Zionism’s Last Card and Hope For Palestine
On the subject of America’s relations with the Arabs, the President said this: “Israel’s actions and policies are making it difficult for the United States to maintain good relations with the Arabs and support Israel.” The examples he cited were the diversion of the Jordan River waters, reprisal attacks and cross-border raids, and the continuing refusal to address the Palestinian refugee problem. Those matters, together with the U.S. sale to Israel of advanced Hawk missiles, were “putting severe strain on American relations with Arab countries.”
Though she would not have liked hearing it, Kennedy was also frank about what he regarded as an essential element of Israel’s security. It was Israel’s own behaviour towards the Arabs.
Of course there would be differences about how to handle certain matters, Kennedy said. He believed, for example, that greater use should be made of the UN in dealing with border problems. (They both knew that Ben-Gurion and Dayan and their fans had nothing but contempt for the UN).
Then, with a firmness no doubt masked to some extent by his charm, the President told Golda that the United States required Israel to recognize that American and Israeli security interests were not always one and the same. He said:
“We know that Israel faces enormous security problems but we do, too. We came almost to direct confrontation with the Soviet Union last spring and again recently in Cuba. Because we have taken on wide security responsibilities, we always have the potential of becoming involved in a major crisis not of our own making.” And that was why “we have got to concern ourselves with the whole Middle East. We would like Israel’s recognition that this partnership we have with it produces strains for the United States in the Middle East… when Israel takes such action as it did last spring, whether right or wrong, those actions involve not just Israel but also the United States.”

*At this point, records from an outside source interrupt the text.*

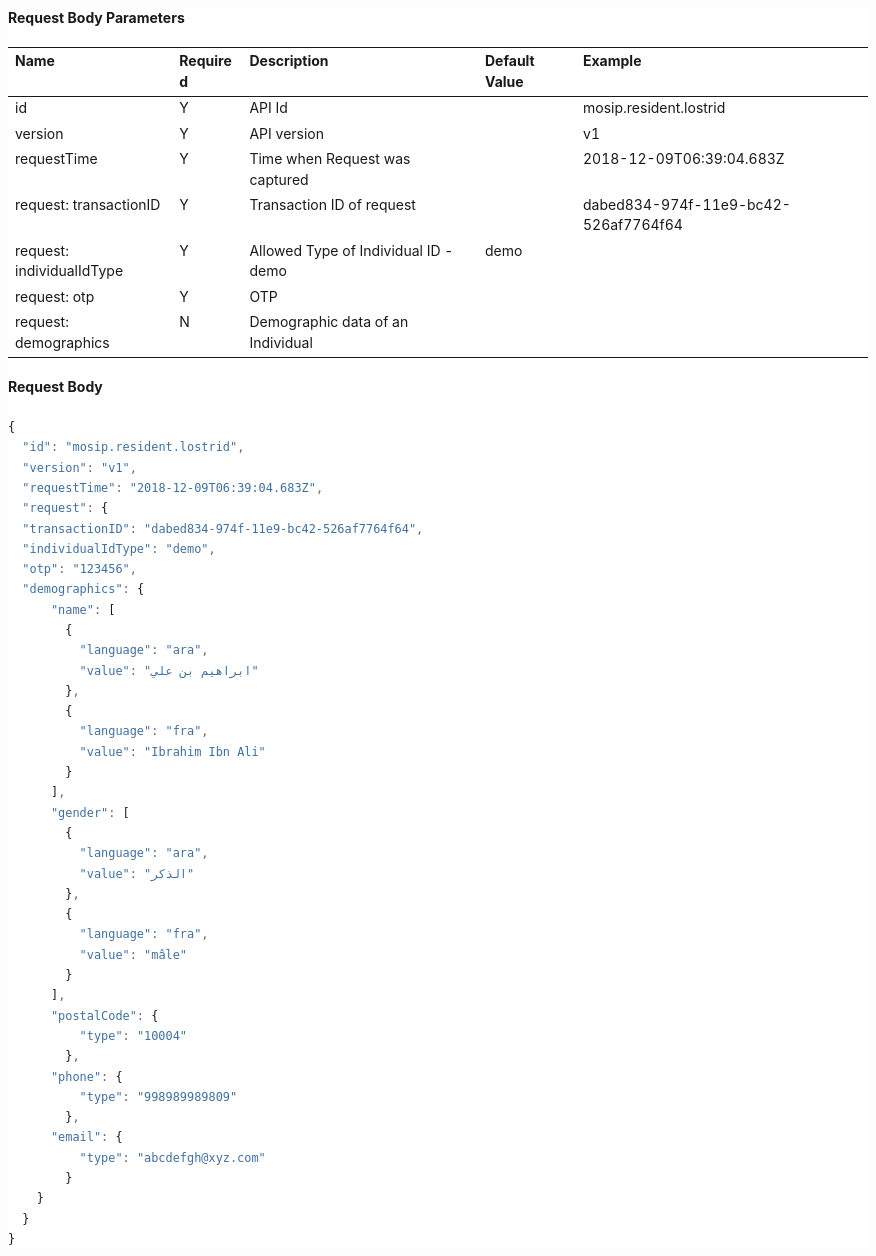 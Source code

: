 #### Request Body Parameters

| Name | Required | Description | Default Value | Example |
| :--- | :--- | :--- | :--- | :--- |
| id | Y | API Id |  | mosip.resident.lostrid |
| version | Y | API version |  | v1 |
| requestTime | Y | Time when Request was captured |  | 2018-12-09T06:39:04.683Z |
| request: transactionID | Y | Transaction ID of request |  | dabed834-974f-11e9-bc42-526af7764f64 |
| request: individualIdType | Y | Allowed Type of Individual ID - demo | demo |  |
| request: otp | Y | OTP |  |  |
| request: demographics | N | Demographic data of an Individual |  |  |

#### Request Body

```javascript
{
  "id": "mosip.resident.lostrid",
  "version": "v1",
  "requestTime": "2018-12-09T06:39:04.683Z",
  "request": {
  "transactionID": "dabed834-974f-11e9-bc42-526af7764f64",
  "individualIdType": "demo",
  "otp": "123456",
  "demographics": {
      "name": [
        {
          "language": "ara",
          "value": "ابراهيم بن علي"
        },
        {
          "language": "fra",
          "value": "Ibrahim Ibn Ali"
        }
      ],
      "gender": [
        {
          "language": "ara",
          "value": "الذكر"
        },
        {
          "language": "fra",
          "value": "mâle"
        }
      ],
      "postalCode": {
          "type": "10004"
        },
      "phone": {
          "type": "998989989809"
        },
      "email": {
          "type": "abcdefgh@xyz.com"
        }
    }
  }
}
```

The particular action to which Kennedy was referring was the massive Israeli reprisal attack on Syria that had embarrassed the Soviet Union and for which Israel was condemned by the Security Council.
President Kennedy’s bottom-line was that Israel had to consider the interests of the United States. He said: “What we want from Israel arises because our relationship is a two-way street.”
Never before had an American President dared to speak so frankly to an Israeli leader. The tragedy was that – because of pork-barrel American politics – it had to be said in private.
As he indicated to Golda, Kennedy’s real fear was that Israel’s policy of seeking to impose its will on the Arabs by force could provoke a superpower confrontation. He knew that Soviet leaders did not want a Hot War with the U.S. over the Middle East, and that they were every bit as frightened as he was by the prospect of it happening; but he was wise enough to know that they might have to respond if Israel went on humiliating the Arabs with demonstrations of military superiority. It was a matter of face for the Soviets as well as their Egyptian and Syrian customers. That was what Kennedy really meant when he told Golda of the dangers he saw of the U.S becoming involved in a major crisis “not of our own making.”